Review: OGRE 3D 1.7 Application Development Cookbook

OGRE Cookbook

OGRE 3D 1.7 Application Development Cookbook by Ilya Grinblat & Alex Peterson was, I guess, what it advertised itself as; a quick cookbook of recipes using OGRE. What is was not was a good inspection of the OGRE engine itself. Really what the book amounted to was a series of short chapters, each tackling a specific programming problem. While there is nothing wrong with that, I felt like the book did not dig deep enough into the actual OGRE software and instead focused on other libraries or APIs you could combine with OGRE.

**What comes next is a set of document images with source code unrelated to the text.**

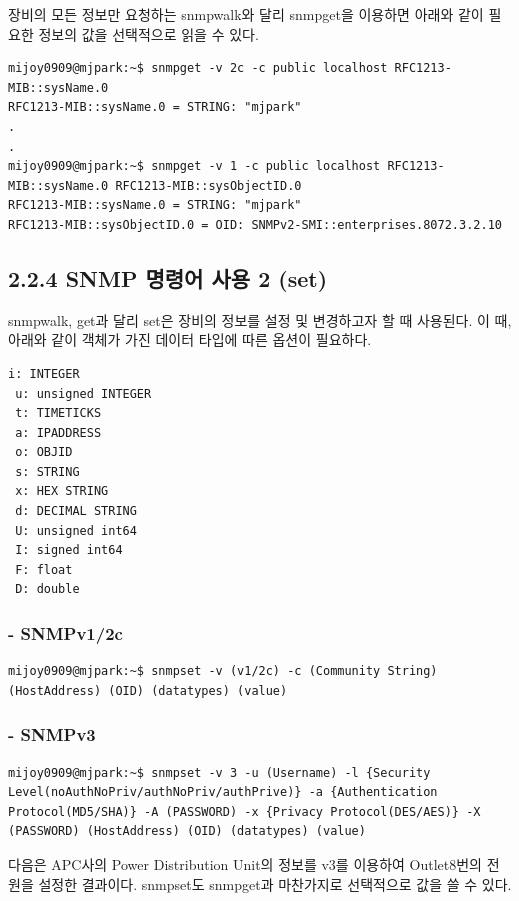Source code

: \documentclass[11pt
  , a4paper
  , article
  , oneside
]{memoir}
\begin{document}
장비의 모든 정보만 요청하는 snmpwalk와 달리 snmpget을 이용하면 아래와 같이 필요한 정보의 값을 선택적으로 읽을 수 있다.
\begin{lstlisting}[style=termstyle]
mijoy0909@mjpark:~$ snmpget -v 2c -c public localhost RFC1213-MIB::sysName.0
RFC1213-MIB::sysName.0 = STRING: "mjpark"
.
.
mijoy0909@mjpark:~$ snmpget -v 1 -c public localhost RFC1213-MIB::sysName.0 RFC1213-MIB::sysObjectID.0
RFC1213-MIB::sysName.0 = STRING: "mjpark"
RFC1213-MIB::sysObjectID.0 = OID: SNMPv2-SMI::enterprises.8072.3.2.10
\end{lstlisting}

\subsection{2.2.4 SNMP 명령어 사용 2 (set)}

snmpwalk, get과 달리 set은 장비의 정보를 설정 및 변경하고자 할 때 사용된다. 이 때, 아래와 같이 객체가 가진 데이터 타입에 따른 옵션이 필요하다.

\begin{lstlisting}[style=termstyle]
 i: INTEGER 
 u: unsigned INTEGER 
 t: TIMETICKS
 a: IPADDRESS
 o: OBJID
 s: STRING
 x: HEX STRING
 d: DECIMAL STRING
 U: unsigned int64
 I: signed int64
 F: float
 D: double
\end{lstlisting}

\subsubsection{- SNMPv1/2c}

\begin{lstlisting}[style=termstyle]
mijoy0909@mjpark:~$ snmpset -v (v1/2c) -c (Community String) (HostAddress) (OID) (datatypes) (value)
\end{lstlisting}

\subsubsection{- SNMPv3}

\begin{lstlisting}[style=termstyle]
mijoy0909@mjpark:~$ snmpset -v 3 -u (Username) -l {Security Level(noAuthNoPriv/authNoPriv/authPrive)} -a {Authentication Protocol(MD5/SHA)} -A (PASSWORD) -x {Privacy Protocol(DES/AES)} -X (PASSWORD) (HostAddress) (OID) (datatypes) (value)
\end{lstlisting}

다음은 APC사의 Power Distribution Unit의 정보를 v3를 이용하여 Outlet8번의 전원을 설정한 결과이다. snmpset도 snmpget과 마찬가지로 선택적으로 값을 쓸 수 있다.
\end{document}
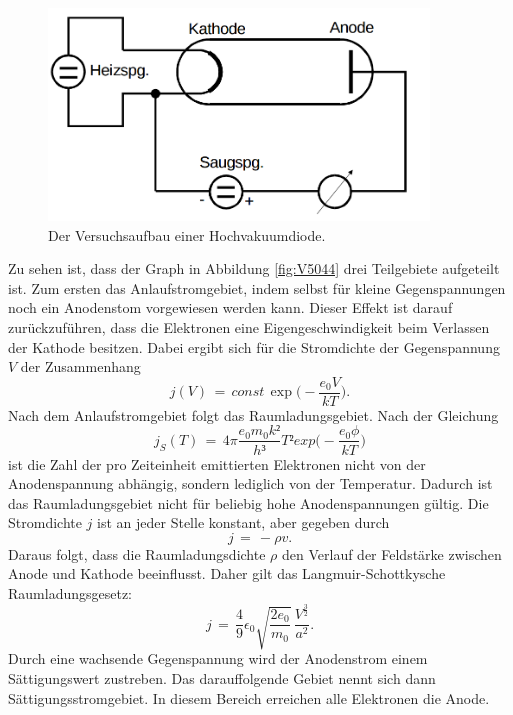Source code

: \documentclass[
  bibliography=totoc,     %
  captions=tableheading,  %
  titlepage=firstiscover, %
]{scrartcl}
\begin{document}
\begin{figure}[H]
  \centering
  \includegraphics[width=0.9\textwidth]{V5045.png}
  \caption{Der Versuchsaufbau einer Hochvakuumdiode. \cite{anleitung}}
  \label{fig:V5045}
\end{figure}
\noindent
Zu sehen ist, dass der Graph in Abbildung \ref{fig:V5044} drei Teilgebiete aufgeteilt ist. Zum ersten das Anlaufstromgebiet, indem selbst für kleine Gegenspannungen noch ein Anodenstom vorgewiesen werden kann. Dieser Effekt ist darauf zurückzuführen, dass die Elektronen eine Eigengeschwindigkeit beim Verlassen der Kathode besitzen. Dabei ergibt sich für die Stromdichte der Gegenspannung $V$ der Zusammenhang
\begin{equation}
  j(V)\,=\,const\,\exp\Big(-\frac{e_0V}{kT}\Big).
  \label{eqn:stromdichte}
\end{equation}
Nach dem Anlaufstromgebiet folgt das Raumladungsgebiet. Nach der Gleichung
\begin{equation}
  j_S (T)\,=\,4\pi \frac{e_0 m_0 k²}{h³} T² exp\Big(-\frac{e_0 \phi}{kT}\Big)
  \label{eqn:richardson}
\end{equation}
ist die Zahl der pro Zeiteinheit emittierten Elektronen nicht von der Anodenspannung abhängig, sondern lediglich von der Temperatur. Dadurch ist das Raumladungsgebiet nicht für beliebig hohe Anodenspannungen gültig. Die Stromdichte $j$ ist an jeder Stelle konstant, aber gegeben durch
\begin{equation}
  j\,=\,-\rho v.
  \label{eqn:j}
\end{equation}
Daraus folgt, dass die Raumladungsdichte $\rho$ den Verlauf der Feldstärke zwischen Anode und Kathode beeinflusst. Daher gilt das Langmuir-Schottkysche Raumladungsgesetz:
\begin{equation}
  j\,=\,\frac{4}{9} \epsilon_0 \sqrt{\frac{2e_0}{m_0}}\,\frac{V^{\frac{3}{2}}}{a^2}.
  \label{eqn:raumladung}
\end{equation}
\noindent
Durch eine wachsende Gegenspannung wird der Anodenstrom einem Sättigungswert zustreben. Das darauffolgende Gebiet nennt sich dann Sättigungsstromgebiet. In diesem Bereich erreichen alle Elektronen die Anode.
\end{document}
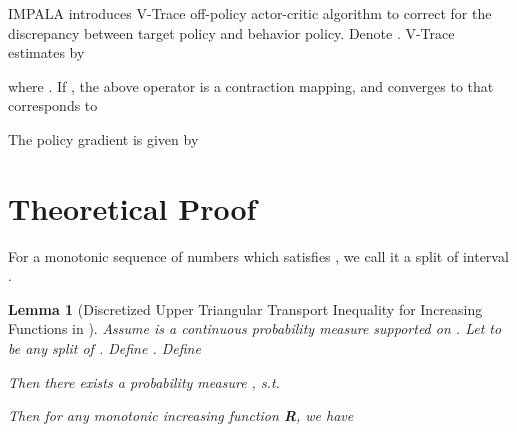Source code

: \documentclass[nohyperref]{article}
\theoremstyle{plain}
\newtheorem{Lemma}{\textbf{Lemma}}
\begin{document}
IMPALA \citep{impala} introduces V-Trace off-policy actor-critic algorithm to correct for the discrepancy between target policy and behavior policy. Denote . V-Trace estimates  by

where . 
If , the above operator is a contraction mapping, and  converges to  that corresponds to 

The policy gradient is given by


\clearpage

\section{Theoretical Proof}
\label{App: proof}

For a monotonic sequence of numbers which satisfies ,
we call it a split of interval .

\begin{Lemma}[Discretized Upper Triangular Transport Inequality for Increasing Functions in ]
Assume  is a continuous probability measure supported on . 
Let  to be any split of .
Define . 
Define 
 
Then there exists a probability measure , s.t. 

Then for any monotonic increasing function  \textbf{R},
we have

\label{lemma:dct_inc_R1}
\end{Lemma}
\end{document}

First of all, this book was heavy into MFC; nearly every chapter relied on it. I am not going to open a debate about MFC as I’m sure it will be heated. What I will say is that MFC is not supported on the free versions of Visual Studio (which is what I use) and obviously won’t work on Linux or Mac, or on mobile platforms, etc. It seems very short-sighted, and somewhat ugly, to take a great cross-platform, open-source tool and then marry it to Microsoft’s proprietary API. This also restricts the user-base significantly as now only Windows users with professional versions of Visual Studio can even run any of the samples. Huge loss here.

Aside from the MFC issue, there are actually some interesting tidbits found in the text. They show how to do basic mouse and keyboard input and move onto voice input and text-to-speech. There’s coverage of creating manual objects and using billboards, working with XML files, using lights and particle effects, scripted movement, animation, some effects like mirrors and video textures, and manipulating objects. So, yes, it does discuss a lot of key topics when working with OGRE, and from a cursory look this would seem just like what a beginner to the engine would need. However, I think the instruction would have been a lot better had they not relied on MFC.

Overall not a particularly long book, and the price was not bad for the Kindle e-book. Seeing as there are not very many books dedicated the OGRE, this is probably still worth getting if you are exploring the engine. That said, the other OGRE books I’ve read were much stronger in terms of actually focusing on the engine API itself and in a cross-platform manner.